Com a separação dos meus pais, fui criada pela minha mãe, coxinha de carteirinha. Vivi no Leblon e Ipanema, aproveitando festas, praias e namorados. Trabalhei muito porque sempre precisei ser independente, mas até o trabalho era uma festa pra mim. Publicidade! Nem precisava me esforçar.
De repente, por um motivo importante, mudei. Para meu “azar”, isso aconteceu na época que me dei conta que vivia em um país horrível; enquanto eu tinha tudo, a maioria estava na merda. Mais “azar” ainda, isso aconteceu no inicio de 2000, quando um governo me deu a esperança que íamos sair da merda; que o ser humano é bom e vai mudar os quadros absurdos de pobreza, fome e desigualdade.

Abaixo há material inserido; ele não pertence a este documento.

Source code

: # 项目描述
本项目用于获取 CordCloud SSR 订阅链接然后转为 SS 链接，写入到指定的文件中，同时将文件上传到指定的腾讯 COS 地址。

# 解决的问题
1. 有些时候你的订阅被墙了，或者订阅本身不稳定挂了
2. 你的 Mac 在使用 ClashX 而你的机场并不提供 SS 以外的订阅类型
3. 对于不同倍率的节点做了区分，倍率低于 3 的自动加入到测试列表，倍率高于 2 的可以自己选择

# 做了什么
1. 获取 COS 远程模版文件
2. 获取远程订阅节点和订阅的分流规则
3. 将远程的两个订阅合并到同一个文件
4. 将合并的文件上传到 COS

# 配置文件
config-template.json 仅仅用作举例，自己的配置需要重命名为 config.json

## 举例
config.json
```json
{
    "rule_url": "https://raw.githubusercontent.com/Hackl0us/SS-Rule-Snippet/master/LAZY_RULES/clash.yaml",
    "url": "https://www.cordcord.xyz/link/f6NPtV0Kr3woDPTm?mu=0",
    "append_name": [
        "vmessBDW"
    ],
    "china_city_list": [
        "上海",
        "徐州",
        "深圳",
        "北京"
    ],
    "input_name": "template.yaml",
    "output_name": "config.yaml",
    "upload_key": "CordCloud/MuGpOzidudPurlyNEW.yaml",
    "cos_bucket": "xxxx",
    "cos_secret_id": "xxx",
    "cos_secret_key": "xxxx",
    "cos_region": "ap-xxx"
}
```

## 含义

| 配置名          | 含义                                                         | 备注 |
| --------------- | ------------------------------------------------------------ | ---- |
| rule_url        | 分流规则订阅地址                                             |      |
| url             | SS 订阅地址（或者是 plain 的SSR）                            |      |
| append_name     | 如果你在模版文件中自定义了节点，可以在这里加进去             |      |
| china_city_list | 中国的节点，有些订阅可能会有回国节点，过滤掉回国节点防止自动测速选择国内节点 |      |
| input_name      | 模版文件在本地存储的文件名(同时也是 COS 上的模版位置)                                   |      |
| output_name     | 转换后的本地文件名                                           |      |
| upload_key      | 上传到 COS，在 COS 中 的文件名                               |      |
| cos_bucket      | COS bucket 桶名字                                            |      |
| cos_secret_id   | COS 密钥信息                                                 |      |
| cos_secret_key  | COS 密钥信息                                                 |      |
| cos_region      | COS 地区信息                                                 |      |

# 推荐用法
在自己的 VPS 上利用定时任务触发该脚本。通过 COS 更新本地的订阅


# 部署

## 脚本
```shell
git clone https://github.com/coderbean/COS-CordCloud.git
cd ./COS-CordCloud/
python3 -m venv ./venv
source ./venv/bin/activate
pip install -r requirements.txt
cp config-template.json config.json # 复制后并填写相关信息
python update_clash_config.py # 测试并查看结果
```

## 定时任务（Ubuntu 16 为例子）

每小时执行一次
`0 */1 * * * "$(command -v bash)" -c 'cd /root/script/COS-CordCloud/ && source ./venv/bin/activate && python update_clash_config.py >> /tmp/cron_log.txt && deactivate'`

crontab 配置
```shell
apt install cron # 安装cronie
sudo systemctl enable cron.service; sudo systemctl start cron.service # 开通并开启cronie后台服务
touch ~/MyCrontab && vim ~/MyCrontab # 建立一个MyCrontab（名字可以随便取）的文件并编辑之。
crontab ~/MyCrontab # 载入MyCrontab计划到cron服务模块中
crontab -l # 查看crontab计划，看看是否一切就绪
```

As redes sociais me mostravam que saímos do mapa da fome, pagamos o FMI, as pessoas mais pobres estavam conseguindo formar seus filhos. Poxa, que sorte a minha: alienada quando a tortura existia nos porões e “antenada” quando tudo estava melhorando. Ledo engano! Foi só a pirâmide social começar a se mexer que os poderosos, donos de empresas, mídia e a escória da política nascida no útero de uma das ditaduras mais cruel do mundo, iniciou seu projeto de destruição de uma esperança.
Também, Fernanda, era só lembrar nossa história escravagista, corrupta e obscurantista para deixar de ser burra e ver que tudo que está acontecendo, claro que ia acontecer. Para manter o poder, dinheiro e privilégios de poucos, nosso povo deixou que destruíssem a esperança de um país mais justo, sem pobreza e bem educado. Que idiota foi o Lula e gente, como eu, que acreditou poder mudar a alma escrota do nosso país.
Agora, estou com minha energia contaminada pela raiva e tristeza em ver que tudo está sendo destruído, principalmente quem teve a ousadia de ser o melhor presidente que tivemos, onde todos eram mais felizes, até essa gente, e muita gente queridíssima, que está vibrando com o resultado do STF.
Um resultado que ilustra o momento que vivemos: cruel e injusto. Minha maior raiva é não conseguir voltar a ser aquela moça alienada, para tentar canalizar essa minha energia raivosa para ajudar os bichos, meu projeto de vida e minha contribuição para um mundo que jamais teremos, mas que nunca devemos parar de lutar por ele.
Meu pai me disse uma vez: “vc escolheu o lado que sempre perde”. Achei dramático e errado. Como sempre, ele estava certíssimo.